# EXERCISE PROMPT
Send back every record word for word, with nothing missing.

# MATERIAL TO PROCESS
◇ ◇ ◇ ◇ ◇

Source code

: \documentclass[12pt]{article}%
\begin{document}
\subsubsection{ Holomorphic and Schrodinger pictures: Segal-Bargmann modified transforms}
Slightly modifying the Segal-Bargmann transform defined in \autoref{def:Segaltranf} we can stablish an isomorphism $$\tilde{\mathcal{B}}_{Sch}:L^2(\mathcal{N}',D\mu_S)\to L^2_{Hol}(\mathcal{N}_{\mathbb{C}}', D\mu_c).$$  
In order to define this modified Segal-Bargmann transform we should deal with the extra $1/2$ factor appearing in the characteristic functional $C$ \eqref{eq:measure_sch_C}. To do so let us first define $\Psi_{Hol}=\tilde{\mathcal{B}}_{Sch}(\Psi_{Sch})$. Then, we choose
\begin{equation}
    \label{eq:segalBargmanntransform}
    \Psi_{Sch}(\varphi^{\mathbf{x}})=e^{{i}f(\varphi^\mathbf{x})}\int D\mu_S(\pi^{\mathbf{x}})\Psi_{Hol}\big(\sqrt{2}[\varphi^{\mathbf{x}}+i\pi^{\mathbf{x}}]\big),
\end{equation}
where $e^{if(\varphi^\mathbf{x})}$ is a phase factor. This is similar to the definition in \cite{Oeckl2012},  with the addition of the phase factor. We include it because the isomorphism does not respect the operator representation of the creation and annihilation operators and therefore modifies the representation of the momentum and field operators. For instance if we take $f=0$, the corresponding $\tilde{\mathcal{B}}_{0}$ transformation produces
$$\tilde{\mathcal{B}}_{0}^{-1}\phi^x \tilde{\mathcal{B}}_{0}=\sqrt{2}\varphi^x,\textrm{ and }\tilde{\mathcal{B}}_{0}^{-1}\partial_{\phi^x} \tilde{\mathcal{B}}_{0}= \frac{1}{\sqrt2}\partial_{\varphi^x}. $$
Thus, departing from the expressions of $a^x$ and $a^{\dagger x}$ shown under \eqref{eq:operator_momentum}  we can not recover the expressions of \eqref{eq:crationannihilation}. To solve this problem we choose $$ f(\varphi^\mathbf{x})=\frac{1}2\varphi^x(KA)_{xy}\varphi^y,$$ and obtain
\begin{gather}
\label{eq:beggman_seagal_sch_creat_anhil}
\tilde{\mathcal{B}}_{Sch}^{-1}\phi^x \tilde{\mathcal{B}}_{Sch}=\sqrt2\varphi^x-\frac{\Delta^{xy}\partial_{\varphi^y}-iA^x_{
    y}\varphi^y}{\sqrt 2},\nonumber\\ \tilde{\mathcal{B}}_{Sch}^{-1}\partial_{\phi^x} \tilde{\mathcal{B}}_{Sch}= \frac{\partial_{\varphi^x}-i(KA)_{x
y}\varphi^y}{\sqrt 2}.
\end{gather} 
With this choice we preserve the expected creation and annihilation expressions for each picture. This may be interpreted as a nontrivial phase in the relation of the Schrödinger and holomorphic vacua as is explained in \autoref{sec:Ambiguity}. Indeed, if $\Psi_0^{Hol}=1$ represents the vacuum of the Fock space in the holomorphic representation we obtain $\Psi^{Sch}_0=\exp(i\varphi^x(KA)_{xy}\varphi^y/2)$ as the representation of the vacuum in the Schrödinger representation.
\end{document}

◇ ◇ ◇ ◇ ◇

# OUTPUT
Source code

: \documentclass[12pt]{article}%
\begin{document}
\subsubsection{ Holomorphic and Schrodinger pictures: Segal-Bargmann modified transforms}
Slightly modifying the Segal-Bargmann transform defined in \autoref{def:Segaltranf} we can stablish an isomorphism $$\tilde{\mathcal{B}}_{Sch}:L^2(\mathcal{N}',D\mu_S)\to L^2_{Hol}(\mathcal{N}_{\mathbb{C}}', D\mu_c).$$  
In order to define this modified Segal-Bargmann transform we should deal with the extra $1/2$ factor appearing in the characteristic functional $C$ \eqref{eq:measure_sch_C}. To do so let us first define $\Psi_{Hol}=\tilde{\mathcal{B}}_{Sch}(\Psi_{Sch})$. Then, we choose
\begin{equation}
    \label{eq:segalBargmanntransform}
    \Psi_{Sch}(\varphi^{\mathbf{x}})=e^{{i}f(\varphi^\mathbf{x})}\int D\mu_S(\pi^{\mathbf{x}})\Psi_{Hol}\big(\sqrt{2}[\varphi^{\mathbf{x}}+i\pi^{\mathbf{x}}]\big),
\end{equation}
where $e^{if(\varphi^\mathbf{x})}$ is a phase factor. This is similar to the definition in \cite{Oeckl2012},  with the addition of the phase factor. We include it because the isomorphism does not respect the operator representation of the creation and annihilation operators and therefore modifies the representation of the momentum and field operators. For instance if we take $f=0$, the corresponding $\tilde{\mathcal{B}}_{0}$ transformation produces
$$\tilde{\mathcal{B}}_{0}^{-1}\phi^x \tilde{\mathcal{B}}_{0}=\sqrt{2}\varphi^x,\textrm{ and }\tilde{\mathcal{B}}_{0}^{-1}\partial_{\phi^x} \tilde{\mathcal{B}}_{0}= \frac{1}{\sqrt2}\partial_{\varphi^x}. $$
Thus, departing from the expressions of $a^x$ and $a^{\dagger x}$ shown under \eqref{eq:operator_momentum}  we can not recover the expressions of \eqref{eq:crationannihilation}. To solve this problem we choose $$ f(\varphi^\mathbf{x})=\frac{1}2\varphi^x(KA)_{xy}\varphi^y,$$ and obtain
\begin{gather}
\label{eq:beggman_seagal_sch_creat_anhil}
\tilde{\mathcal{B}}_{Sch}^{-1}\phi^x \tilde{\mathcal{B}}_{Sch}=\sqrt2\varphi^x-\frac{\Delta^{xy}\partial_{\varphi^y}-iA^x_{
    y}\varphi^y}{\sqrt 2},\nonumber\\ \tilde{\mathcal{B}}_{Sch}^{-1}\partial_{\phi^x} \tilde{\mathcal{B}}_{Sch}= \frac{\partial_{\varphi^x}-i(KA)_{x
y}\varphi^y}{\sqrt 2}.
\end{gather} 
With this choice we preserve the expected creation and annihilation expressions for each picture. This may be interpreted as a nontrivial phase in the relation of the Schrödinger and holomorphic vacua as is explained in \autoref{sec:Ambiguity}. Indeed, if $\Psi_0^{Hol}=1$ represents the vacuum of the Fock space in the holomorphic representation we obtain $\Psi^{Sch}_0=\exp(i\varphi^x(KA)_{xy}\varphi^y/2)$ as the representation of the vacuum in the Schrödinger representation.
\end{document}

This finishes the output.